DATA FOR THE TASK:
+ + +
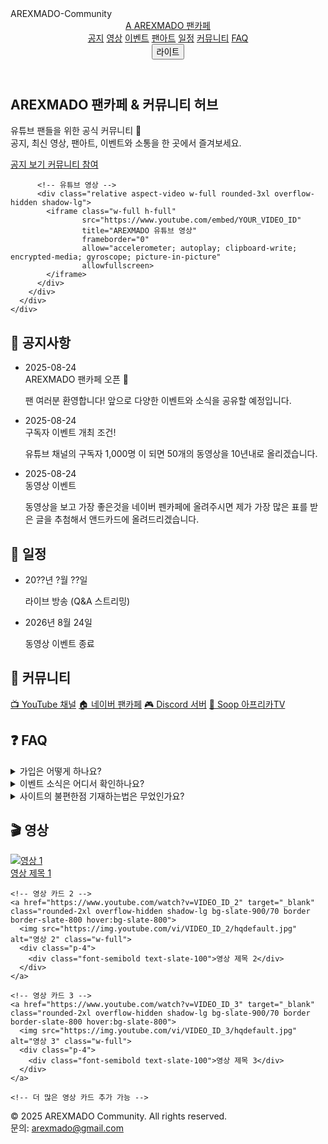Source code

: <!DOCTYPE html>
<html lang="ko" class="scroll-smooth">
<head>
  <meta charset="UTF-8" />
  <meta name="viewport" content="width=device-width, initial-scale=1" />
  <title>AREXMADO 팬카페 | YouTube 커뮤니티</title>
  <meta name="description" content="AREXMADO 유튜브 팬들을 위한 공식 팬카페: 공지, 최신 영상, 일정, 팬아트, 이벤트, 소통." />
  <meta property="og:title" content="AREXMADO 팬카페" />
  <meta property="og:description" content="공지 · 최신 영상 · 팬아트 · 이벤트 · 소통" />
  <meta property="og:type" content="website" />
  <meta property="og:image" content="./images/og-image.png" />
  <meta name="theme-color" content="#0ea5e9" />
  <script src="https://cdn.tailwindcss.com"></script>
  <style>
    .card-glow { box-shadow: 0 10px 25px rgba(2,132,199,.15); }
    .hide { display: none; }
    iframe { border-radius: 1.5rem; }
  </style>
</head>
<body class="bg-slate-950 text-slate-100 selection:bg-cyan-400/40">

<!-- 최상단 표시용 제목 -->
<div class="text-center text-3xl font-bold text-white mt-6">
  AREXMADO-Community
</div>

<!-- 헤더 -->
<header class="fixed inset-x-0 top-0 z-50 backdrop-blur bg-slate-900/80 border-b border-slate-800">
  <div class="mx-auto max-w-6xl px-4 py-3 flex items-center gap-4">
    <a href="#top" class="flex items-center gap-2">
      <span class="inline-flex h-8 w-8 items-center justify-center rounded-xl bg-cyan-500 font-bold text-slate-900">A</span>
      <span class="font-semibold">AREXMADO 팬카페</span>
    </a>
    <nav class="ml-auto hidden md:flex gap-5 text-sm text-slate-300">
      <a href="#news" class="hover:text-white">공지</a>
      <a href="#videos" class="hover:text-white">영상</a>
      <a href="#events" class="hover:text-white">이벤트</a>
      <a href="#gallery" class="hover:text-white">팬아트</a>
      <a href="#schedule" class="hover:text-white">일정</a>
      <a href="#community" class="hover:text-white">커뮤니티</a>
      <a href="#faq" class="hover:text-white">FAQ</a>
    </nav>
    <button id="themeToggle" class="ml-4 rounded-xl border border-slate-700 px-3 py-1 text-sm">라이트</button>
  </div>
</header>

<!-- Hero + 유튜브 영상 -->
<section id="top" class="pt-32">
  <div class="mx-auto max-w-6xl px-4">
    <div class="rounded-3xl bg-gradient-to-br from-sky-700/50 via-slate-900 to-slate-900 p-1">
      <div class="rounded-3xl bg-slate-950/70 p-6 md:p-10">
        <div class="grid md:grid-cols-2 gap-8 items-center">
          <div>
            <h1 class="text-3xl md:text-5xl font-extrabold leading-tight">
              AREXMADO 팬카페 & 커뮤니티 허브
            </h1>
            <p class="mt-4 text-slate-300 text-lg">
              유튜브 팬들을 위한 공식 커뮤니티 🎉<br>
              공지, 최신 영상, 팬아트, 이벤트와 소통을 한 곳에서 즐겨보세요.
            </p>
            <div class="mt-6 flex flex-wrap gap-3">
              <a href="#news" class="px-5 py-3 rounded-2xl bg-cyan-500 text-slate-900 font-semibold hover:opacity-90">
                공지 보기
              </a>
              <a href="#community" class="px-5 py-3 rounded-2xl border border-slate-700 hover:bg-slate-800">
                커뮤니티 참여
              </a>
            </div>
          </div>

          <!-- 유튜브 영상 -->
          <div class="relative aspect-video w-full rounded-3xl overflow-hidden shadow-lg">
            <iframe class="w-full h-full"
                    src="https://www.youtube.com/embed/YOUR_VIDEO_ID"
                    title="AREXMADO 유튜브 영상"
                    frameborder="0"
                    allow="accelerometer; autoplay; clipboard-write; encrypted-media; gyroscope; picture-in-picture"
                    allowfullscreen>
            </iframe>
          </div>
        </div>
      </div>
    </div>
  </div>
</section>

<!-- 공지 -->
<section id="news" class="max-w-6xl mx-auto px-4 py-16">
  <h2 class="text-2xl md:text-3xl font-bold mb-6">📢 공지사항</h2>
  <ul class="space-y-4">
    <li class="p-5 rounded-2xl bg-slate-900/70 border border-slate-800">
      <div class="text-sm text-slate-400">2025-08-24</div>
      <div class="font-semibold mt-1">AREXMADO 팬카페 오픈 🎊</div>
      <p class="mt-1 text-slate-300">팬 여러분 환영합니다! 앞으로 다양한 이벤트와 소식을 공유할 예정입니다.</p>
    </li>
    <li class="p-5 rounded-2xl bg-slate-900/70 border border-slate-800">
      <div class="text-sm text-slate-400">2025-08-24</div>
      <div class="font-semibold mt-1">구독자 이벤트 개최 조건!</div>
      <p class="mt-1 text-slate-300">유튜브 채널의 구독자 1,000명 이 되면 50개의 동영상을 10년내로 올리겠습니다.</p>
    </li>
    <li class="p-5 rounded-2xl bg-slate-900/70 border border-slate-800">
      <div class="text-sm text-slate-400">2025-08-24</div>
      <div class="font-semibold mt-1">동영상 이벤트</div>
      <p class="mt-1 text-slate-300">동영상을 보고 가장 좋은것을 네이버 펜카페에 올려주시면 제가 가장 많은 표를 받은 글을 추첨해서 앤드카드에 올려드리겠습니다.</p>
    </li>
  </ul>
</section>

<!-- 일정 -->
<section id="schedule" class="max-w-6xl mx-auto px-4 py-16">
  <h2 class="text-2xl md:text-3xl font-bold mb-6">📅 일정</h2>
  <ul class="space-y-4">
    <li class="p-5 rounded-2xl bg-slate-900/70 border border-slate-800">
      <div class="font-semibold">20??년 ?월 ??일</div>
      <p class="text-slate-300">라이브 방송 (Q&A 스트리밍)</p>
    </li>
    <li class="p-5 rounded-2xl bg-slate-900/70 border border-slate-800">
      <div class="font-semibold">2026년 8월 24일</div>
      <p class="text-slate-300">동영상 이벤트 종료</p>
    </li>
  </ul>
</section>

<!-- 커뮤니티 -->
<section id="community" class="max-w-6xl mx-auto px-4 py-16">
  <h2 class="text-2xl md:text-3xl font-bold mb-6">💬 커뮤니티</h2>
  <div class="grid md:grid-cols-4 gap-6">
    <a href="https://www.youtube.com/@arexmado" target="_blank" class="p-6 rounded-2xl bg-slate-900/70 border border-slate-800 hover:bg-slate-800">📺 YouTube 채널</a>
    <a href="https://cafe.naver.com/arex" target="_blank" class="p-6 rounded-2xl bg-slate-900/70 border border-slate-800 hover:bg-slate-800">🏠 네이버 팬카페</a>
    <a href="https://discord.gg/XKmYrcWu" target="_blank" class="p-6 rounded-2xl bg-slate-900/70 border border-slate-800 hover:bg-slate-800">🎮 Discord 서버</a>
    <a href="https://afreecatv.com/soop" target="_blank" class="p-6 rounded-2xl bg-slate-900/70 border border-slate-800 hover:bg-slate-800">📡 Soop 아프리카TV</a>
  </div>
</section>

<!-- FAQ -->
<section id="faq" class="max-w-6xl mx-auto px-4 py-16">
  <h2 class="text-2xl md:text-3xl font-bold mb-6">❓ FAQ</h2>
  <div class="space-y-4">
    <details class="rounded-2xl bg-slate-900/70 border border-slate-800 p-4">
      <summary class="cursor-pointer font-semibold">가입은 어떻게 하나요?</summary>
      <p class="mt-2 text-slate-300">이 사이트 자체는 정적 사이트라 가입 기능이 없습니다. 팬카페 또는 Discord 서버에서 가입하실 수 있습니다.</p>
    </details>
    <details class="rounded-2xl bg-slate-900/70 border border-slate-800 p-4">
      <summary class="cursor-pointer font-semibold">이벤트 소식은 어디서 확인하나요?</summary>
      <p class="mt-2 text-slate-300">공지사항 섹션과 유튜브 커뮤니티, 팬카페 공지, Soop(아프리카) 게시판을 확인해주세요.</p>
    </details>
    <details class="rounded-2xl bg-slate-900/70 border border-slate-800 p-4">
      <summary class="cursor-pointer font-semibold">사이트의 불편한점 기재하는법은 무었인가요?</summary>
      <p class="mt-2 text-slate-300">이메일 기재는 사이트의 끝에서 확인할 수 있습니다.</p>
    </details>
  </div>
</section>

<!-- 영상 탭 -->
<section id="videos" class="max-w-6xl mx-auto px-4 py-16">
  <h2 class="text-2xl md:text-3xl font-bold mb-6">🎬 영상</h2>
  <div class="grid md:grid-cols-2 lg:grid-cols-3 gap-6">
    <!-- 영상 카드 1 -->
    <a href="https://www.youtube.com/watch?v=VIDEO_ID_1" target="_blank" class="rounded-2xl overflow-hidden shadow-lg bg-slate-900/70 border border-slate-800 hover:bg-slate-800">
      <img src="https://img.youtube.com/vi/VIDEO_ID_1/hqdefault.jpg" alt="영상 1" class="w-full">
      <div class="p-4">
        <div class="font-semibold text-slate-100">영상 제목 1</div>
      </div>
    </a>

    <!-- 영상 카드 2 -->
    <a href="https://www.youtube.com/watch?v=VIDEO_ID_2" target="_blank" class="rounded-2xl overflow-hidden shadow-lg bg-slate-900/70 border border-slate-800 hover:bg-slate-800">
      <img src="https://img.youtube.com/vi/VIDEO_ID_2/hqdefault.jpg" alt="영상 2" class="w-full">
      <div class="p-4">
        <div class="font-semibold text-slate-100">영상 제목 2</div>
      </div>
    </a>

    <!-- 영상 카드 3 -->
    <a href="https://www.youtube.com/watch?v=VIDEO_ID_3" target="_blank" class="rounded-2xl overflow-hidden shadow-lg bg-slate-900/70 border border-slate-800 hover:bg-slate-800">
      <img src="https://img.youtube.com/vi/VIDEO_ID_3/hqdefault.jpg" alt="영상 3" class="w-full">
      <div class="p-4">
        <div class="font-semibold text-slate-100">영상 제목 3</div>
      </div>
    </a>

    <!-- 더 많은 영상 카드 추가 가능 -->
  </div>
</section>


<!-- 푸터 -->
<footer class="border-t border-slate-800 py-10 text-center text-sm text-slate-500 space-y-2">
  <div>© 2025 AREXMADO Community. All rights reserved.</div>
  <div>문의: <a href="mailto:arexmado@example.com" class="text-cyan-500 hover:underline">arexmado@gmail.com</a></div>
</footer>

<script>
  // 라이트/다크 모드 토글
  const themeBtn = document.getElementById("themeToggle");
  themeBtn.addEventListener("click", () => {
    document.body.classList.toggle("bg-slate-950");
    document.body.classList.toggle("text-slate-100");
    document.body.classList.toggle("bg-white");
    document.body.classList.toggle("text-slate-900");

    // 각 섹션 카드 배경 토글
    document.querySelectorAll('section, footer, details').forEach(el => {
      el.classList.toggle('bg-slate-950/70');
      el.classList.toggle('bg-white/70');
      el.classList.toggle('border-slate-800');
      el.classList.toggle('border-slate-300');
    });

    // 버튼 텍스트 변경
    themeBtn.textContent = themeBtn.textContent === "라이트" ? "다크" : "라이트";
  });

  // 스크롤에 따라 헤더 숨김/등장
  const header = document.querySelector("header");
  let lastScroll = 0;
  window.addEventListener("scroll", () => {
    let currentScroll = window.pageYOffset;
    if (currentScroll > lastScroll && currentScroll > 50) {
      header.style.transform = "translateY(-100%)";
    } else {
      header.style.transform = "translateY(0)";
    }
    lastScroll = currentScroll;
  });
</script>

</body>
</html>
+ + +
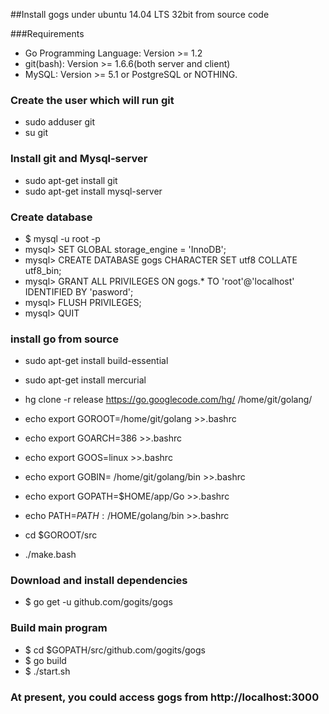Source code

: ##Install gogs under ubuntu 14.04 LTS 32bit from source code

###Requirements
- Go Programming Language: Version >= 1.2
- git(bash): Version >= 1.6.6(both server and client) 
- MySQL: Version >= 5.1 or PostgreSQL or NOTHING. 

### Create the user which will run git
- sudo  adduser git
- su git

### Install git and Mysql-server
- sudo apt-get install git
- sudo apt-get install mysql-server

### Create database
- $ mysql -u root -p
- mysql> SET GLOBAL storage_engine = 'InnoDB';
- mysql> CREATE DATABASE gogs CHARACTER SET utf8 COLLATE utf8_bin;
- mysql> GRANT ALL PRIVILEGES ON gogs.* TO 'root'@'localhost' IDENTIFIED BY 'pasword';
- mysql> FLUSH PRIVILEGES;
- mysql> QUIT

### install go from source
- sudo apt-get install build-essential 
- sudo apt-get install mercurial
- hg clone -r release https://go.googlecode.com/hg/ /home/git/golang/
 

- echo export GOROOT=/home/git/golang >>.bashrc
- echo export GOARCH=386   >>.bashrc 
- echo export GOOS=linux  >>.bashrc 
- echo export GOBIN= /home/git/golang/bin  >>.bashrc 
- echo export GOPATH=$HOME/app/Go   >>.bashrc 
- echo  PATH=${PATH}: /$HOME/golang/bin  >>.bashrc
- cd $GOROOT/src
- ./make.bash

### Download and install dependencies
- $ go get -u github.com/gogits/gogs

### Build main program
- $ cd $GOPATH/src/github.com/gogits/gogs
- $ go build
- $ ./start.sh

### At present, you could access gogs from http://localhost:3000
+ + +
WORK TASK: Check each line of the records for the word "html", and show the lines that contain it.

EXERCISE SOLUTION:
: <!DOCTYPE html>
<html lang="ko" class="scroll-smooth">
</html>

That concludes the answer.